Looking through the records below, please work out how many lines contain "type". Give only that number.

[Start of section]

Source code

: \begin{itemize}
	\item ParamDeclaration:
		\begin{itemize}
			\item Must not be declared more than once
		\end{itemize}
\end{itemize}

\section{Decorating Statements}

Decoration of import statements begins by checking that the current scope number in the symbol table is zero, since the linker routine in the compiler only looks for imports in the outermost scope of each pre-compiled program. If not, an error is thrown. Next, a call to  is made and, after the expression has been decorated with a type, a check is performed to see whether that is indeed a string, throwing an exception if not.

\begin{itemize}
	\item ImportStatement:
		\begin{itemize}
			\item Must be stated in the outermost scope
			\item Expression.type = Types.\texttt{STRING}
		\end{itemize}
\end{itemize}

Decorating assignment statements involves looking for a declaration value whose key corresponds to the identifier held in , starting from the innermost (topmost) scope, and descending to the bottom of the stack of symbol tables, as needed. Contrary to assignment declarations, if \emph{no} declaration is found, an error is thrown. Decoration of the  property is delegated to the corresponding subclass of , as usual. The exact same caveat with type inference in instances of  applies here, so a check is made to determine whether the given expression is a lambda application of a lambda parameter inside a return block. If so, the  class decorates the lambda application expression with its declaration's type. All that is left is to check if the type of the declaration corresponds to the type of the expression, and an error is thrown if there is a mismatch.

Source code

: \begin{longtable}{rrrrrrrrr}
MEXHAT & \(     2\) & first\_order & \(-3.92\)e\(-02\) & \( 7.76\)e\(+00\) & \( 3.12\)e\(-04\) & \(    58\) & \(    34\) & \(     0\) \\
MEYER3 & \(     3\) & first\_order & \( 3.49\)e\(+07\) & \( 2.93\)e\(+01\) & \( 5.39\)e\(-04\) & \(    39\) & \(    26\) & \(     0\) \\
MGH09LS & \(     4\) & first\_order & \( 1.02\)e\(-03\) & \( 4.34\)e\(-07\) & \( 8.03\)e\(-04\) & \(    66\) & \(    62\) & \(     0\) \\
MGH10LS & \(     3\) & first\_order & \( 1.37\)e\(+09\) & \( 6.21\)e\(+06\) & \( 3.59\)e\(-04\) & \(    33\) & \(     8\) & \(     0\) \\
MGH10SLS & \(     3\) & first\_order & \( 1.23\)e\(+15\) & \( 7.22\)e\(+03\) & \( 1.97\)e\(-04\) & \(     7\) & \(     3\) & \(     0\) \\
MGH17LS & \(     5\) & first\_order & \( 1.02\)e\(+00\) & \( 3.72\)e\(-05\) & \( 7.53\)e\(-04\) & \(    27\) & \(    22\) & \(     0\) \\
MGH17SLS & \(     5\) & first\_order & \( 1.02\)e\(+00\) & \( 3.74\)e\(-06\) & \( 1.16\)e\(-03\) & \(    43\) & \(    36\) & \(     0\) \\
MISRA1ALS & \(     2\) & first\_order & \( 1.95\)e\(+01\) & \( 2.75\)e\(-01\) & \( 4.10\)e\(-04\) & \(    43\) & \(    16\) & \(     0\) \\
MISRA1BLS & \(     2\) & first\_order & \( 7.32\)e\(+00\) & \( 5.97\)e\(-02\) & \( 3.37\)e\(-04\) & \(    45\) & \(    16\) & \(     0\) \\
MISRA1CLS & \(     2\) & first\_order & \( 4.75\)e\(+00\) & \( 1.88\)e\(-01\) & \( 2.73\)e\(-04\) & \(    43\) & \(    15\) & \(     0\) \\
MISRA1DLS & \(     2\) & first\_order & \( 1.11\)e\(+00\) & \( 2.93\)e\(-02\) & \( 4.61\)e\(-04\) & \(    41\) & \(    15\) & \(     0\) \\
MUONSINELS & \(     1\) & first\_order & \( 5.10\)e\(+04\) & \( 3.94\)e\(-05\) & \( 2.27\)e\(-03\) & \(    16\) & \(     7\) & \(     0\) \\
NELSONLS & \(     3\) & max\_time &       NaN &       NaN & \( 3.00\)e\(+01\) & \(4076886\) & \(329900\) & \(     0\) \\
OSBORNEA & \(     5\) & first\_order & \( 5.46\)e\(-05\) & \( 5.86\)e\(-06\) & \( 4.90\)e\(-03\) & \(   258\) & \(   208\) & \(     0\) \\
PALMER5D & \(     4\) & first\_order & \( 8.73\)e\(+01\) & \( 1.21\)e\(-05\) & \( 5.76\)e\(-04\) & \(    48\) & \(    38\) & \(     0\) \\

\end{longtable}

[End of section]

## Exercise output
3